*How to complete this task:* Quote exactly and only this range of lines in the data below: the line that holds "1. PyInputPlus doesnot" to the line that holds "2. The as pyip", both included.

#### The data

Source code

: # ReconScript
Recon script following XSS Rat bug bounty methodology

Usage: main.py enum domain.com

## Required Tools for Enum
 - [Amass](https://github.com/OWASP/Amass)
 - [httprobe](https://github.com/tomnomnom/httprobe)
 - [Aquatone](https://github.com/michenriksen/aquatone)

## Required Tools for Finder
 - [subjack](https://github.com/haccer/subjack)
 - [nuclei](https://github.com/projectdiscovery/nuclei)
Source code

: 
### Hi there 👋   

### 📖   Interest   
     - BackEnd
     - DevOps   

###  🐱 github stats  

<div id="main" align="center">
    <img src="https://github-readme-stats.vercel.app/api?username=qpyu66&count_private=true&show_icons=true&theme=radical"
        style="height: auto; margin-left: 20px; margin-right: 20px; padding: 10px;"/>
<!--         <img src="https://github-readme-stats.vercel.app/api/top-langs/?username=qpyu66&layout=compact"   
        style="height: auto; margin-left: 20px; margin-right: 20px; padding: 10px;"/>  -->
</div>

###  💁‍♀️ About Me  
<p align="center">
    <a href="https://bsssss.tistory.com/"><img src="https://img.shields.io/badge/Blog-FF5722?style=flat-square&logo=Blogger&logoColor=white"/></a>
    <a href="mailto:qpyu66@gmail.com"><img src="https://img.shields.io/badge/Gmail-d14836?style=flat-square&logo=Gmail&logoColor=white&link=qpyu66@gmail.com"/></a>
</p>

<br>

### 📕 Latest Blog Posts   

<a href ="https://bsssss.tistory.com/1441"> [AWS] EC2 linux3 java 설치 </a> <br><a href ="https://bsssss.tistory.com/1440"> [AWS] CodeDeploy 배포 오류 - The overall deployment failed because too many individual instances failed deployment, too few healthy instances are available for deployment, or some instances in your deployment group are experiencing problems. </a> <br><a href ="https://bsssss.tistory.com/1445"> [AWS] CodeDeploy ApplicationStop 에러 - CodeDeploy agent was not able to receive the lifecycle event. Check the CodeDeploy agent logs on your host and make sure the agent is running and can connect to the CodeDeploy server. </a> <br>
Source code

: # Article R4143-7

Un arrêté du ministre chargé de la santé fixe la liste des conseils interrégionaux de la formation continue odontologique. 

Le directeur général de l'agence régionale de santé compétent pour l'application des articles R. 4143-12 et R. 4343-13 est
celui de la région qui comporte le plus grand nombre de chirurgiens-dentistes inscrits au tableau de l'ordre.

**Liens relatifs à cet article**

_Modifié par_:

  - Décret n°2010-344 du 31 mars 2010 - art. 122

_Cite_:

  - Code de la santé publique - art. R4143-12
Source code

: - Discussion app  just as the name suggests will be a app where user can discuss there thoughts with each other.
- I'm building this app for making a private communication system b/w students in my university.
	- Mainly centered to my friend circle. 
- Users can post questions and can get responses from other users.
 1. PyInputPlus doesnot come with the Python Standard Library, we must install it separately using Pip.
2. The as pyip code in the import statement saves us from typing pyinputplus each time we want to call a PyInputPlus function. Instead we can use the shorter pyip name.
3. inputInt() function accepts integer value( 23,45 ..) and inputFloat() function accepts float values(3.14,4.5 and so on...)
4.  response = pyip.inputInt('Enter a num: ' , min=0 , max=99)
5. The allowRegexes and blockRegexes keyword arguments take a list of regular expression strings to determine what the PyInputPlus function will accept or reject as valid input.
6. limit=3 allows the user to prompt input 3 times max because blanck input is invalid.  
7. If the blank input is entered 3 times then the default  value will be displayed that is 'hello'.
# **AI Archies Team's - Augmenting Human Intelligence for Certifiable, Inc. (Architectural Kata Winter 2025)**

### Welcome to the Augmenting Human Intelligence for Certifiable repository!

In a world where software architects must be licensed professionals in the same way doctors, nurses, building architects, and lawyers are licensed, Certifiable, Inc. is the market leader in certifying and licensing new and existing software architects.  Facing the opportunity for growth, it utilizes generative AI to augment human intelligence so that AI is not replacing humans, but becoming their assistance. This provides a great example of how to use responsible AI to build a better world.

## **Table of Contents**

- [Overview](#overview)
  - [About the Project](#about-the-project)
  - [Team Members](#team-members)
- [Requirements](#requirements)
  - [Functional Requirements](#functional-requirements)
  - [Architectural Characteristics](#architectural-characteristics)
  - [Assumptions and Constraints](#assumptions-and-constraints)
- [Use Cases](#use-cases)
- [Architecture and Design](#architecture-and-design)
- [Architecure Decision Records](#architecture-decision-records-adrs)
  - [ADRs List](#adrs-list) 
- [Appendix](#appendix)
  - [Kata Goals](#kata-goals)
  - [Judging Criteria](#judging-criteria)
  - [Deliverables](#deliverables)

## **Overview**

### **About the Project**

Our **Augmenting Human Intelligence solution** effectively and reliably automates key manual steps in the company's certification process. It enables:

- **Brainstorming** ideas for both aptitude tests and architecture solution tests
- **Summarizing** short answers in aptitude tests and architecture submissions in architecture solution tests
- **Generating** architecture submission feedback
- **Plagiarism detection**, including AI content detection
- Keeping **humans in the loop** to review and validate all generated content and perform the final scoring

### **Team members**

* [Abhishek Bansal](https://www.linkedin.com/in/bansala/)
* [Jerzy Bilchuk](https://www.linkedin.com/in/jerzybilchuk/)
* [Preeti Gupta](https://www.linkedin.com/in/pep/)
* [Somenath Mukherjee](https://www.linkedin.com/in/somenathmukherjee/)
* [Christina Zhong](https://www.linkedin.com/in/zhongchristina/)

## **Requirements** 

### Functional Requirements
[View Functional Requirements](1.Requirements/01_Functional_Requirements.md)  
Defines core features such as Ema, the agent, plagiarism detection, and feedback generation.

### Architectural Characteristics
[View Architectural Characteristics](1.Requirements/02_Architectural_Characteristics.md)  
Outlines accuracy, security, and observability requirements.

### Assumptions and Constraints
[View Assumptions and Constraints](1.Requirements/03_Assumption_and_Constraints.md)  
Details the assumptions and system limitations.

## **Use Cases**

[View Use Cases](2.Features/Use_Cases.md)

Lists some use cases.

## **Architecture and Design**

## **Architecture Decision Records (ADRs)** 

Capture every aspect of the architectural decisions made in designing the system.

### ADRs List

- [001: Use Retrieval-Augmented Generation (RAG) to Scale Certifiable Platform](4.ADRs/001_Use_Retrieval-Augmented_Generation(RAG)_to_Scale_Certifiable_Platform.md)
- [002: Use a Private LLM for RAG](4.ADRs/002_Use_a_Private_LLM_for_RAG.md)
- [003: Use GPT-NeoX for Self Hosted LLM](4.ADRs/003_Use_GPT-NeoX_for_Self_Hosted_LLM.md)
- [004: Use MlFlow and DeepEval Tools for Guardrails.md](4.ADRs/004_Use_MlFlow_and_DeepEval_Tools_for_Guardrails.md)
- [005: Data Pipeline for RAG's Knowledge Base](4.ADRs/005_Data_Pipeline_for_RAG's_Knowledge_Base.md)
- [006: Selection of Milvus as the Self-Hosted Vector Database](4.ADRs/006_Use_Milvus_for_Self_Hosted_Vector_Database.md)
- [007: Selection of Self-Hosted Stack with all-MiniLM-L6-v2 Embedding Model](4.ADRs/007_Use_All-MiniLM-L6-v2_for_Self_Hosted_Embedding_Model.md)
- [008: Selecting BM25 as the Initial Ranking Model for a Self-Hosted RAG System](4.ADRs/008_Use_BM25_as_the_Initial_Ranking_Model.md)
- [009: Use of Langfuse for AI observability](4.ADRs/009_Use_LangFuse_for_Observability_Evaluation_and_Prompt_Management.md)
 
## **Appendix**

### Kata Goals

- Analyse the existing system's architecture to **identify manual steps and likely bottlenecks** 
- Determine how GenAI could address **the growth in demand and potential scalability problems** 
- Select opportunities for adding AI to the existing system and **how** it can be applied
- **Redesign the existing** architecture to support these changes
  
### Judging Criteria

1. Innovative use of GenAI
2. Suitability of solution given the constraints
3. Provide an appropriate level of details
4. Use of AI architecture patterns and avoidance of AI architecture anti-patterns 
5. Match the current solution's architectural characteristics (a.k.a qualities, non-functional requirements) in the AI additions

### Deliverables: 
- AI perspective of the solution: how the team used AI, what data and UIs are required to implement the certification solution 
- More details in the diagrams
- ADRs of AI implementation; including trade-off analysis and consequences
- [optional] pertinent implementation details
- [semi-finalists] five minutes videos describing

########

*Answer section:*
 1. PyInputPlus doesnot come with the Python Standard Library, we must install it separately using Pip.
2. The as pyip code in the import statement saves us from typing pyinputplus each time we want to call a PyInputPlus function. Instead we can use the shorter pyip name.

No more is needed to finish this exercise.